All the other API endpoints that I use work flawlessly using the same oauth lib.

Here’s a uri that fails:

https://api.twitter.com/1.1/search/tweets.json?q=pic.twitter.com&count=50

and the authorization string:

OAuth oauth_signature=“hJe6M%2FQLGwXMFNcra1xJGyaP1uI%3D”,oauth_version=“1.0”,oauth_nonce=“9orIibewog03RRw9”,oauth_signature_method=“HMAC-SHA1”,oauth_consumer_key=“X8VGUu6JRdCDUSCmO6Bg”,oauth_token=“16831433-Qr5D1qTqVOSBboX5tXubtnh72RTOKZf8wC0oARMaV”,oauth_timestamp=“1361823984”

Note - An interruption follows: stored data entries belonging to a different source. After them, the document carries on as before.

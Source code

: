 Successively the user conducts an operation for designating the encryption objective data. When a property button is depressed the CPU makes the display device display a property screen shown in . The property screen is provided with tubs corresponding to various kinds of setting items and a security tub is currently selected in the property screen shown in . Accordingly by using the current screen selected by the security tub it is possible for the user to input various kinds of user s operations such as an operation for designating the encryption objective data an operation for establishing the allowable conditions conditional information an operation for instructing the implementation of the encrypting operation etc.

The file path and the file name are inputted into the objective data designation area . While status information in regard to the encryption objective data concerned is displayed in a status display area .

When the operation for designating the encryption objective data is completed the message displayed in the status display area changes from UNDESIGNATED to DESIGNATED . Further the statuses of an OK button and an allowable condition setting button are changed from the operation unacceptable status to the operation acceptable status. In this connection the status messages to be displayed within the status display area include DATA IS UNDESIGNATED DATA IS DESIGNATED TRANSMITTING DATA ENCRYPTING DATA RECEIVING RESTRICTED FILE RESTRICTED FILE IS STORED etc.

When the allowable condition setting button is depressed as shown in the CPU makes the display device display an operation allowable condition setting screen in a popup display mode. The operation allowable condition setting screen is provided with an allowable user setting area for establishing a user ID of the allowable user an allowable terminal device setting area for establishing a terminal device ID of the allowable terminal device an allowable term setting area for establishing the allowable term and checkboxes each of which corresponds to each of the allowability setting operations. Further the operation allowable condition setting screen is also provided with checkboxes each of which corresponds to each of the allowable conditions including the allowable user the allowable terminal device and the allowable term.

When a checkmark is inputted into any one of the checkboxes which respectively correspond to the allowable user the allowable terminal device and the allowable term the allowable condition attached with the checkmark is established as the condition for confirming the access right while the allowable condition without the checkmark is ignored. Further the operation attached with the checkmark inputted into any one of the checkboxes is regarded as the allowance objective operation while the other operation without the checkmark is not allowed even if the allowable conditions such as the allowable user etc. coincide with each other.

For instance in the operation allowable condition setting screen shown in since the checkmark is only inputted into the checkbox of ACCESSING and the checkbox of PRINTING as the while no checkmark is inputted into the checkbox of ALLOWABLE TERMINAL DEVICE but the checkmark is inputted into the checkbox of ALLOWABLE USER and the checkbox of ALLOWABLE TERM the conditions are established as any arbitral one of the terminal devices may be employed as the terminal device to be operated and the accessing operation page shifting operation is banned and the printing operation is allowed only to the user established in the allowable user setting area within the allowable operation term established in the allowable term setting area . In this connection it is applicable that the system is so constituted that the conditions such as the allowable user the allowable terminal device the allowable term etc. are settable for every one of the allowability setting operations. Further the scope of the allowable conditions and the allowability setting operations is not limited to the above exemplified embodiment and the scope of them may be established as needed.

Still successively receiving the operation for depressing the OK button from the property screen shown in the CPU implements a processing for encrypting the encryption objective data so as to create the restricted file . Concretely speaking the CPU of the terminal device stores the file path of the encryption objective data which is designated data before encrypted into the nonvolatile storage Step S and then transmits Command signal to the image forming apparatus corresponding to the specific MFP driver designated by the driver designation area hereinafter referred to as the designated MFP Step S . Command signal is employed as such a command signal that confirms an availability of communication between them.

I’m pretty sure the basestring is not the issue because I have more complex requests working properly with many more params including POST params so I assume that this is not the problem.

Taking out the realm parameter did not help and neither switching the oauth versions from 1.0 to 1.0a. I’m lost on this one and looking to release my fully 1.1 compliant app in a matter of days.

Please help :S


#8

Is it that you’re getting no results or that you’re getting an error response? If you’re getting no results but a positive response, it means there are no records to display matching your criteria. The URL encoding rules in 1.1 are a little stricter, and it’s possible that the “.” characters in your querystring aren’t be interpreted correctly. (Perhaps the “.” is being encoded when it’s not suposed to be?"


#9

Strangely enough it seems to have to do with the query itself but it does not explain everything just yet.

When I make this call with my app

https://api.twitter.com/1.1/search/tweets.json?q=pic.twitter.com%20OR%20instagr.am&count=50

it does not work but when I remove the %20OR%20instagr.am resulting in

https://api.twitter.com/1.1/search/tweets.json?q=pic.twitter.com&count=50

it does work. But amazingly on apigee.com both calls work flawlessly. Do they have some privileged status or what?

I’m puzzled


#10

No, it’s just likely that something either in the HTTP or OAuth layer of whatever library you’re using is munging your querystring in some way. The Search API returns an extra bit of metadata that more describes how it interprets the request you’ve sent – maybe the hint as to what’s going wrong is in there.


#11

Problem solved:

Not only should the entire url be url-encoded but the ‘q’ parameter itself must be url-encoded as well so that in the resulting url the ‘q’ parameter is doubly url-encoded.

Might have been a naive mistake on my part but I must say this new API comes with somewhat of a learning curve. Perhaps stressing the url-encoding requirement in the documentation might prevent others from having this problem in the future.